NEW INSIGHT INTO THE SIGNALLING PATHWAYS OF HEAT STRESS‐INDUCED MYOCARDIAL PRECONDITIONING: PROTEIN KINASE Cε TRANSLOCATION AND HEAT SHOCK PROTEIN 27 PHOSPHORYLATION

SUMMARY 1. Heat stress (HS) is known to induce delayed preconditioning against myocardial infarction 24 h later, but the exact signalling pathway of this response remains to be elucidated. In previous studies, we have shown evidence for the implication of protein kinase C (PKC) and p38 mitogen‐activated protein kinase (MAPK) in the HS‐induced reduction in infarct size. Furthermore, in their phosphorylated state, small heat shock proteins (Hsp27) seem to confer cytoskeletal protection. In the present study, we sought to determine the effect of HS on the subcellular distribution of PKC isoforms and on Hsp27 phosphorylation. 2. Rats were subjected to either HS (42°C for 15 min; HS group) or sham anaesthesia (sham group) before their hearts were excised. Myocardial tissue extracts obtained 20 min or 24 h after HS were processed for western blot analysis. 3. In the HS group, PKCε translocated from the cytosolic to the particulate fraction (4426 ± 128 vs 6258 ± 316 arbitrary units; P  = 0.002). Chelerythrine (5 mg/kg, i.p.), a PKC inhibitor, abolished this translocation. Western blot analysis of Hsp27 24 h after HS showed a marked increase in protein expression and phosphorylation in the particulate fraction. 4. In the present study, we have shown that HS induces the translocation of PKCε from the cytosolic to the particulate fraction.
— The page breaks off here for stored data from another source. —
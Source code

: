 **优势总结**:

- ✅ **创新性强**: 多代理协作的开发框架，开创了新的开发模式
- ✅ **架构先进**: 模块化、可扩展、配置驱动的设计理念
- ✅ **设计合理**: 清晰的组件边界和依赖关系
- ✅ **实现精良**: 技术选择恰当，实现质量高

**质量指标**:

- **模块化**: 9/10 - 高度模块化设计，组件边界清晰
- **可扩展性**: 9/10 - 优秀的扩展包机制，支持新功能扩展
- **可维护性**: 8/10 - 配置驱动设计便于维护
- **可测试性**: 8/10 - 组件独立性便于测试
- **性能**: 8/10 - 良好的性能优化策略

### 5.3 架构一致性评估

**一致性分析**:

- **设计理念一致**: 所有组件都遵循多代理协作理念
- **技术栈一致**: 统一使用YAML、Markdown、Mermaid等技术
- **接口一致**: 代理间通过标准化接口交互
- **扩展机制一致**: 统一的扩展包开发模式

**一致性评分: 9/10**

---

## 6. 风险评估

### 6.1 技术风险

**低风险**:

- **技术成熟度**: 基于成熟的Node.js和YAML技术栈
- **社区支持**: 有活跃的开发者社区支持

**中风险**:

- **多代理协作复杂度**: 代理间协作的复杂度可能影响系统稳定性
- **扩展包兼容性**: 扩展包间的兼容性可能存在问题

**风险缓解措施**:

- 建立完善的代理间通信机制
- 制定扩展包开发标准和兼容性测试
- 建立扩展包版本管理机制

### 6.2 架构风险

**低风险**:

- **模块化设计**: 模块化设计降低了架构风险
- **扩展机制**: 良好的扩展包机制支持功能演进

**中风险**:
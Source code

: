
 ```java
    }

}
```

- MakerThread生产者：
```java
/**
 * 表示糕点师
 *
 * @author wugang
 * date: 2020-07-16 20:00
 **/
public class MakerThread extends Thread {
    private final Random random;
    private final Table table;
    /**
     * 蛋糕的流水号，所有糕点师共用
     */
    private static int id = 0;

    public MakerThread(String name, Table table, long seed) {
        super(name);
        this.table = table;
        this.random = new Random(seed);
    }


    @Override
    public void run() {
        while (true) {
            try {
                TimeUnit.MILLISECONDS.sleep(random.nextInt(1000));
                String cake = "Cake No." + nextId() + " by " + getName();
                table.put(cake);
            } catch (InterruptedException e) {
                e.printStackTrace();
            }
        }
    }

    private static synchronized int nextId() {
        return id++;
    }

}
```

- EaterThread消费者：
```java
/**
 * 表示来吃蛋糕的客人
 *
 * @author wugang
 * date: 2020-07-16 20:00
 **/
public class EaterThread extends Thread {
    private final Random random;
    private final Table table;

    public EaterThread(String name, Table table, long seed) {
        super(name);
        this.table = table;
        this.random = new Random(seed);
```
Along with our previous observation that PKC is a trigger of HS‐induced myocardial preconditioning, the results of the present study suggest an important role of the ε isoform of PKC in this cardioprotective mechanism. Furthermore, we have also demonstrated that the cytoprotective protein Hsp27 is phosphorylated following HS. Therefore, we can conclude that PKC and MAPK/Hsp27 are involved in the signalling pathway of HS‐induced cardioprotection.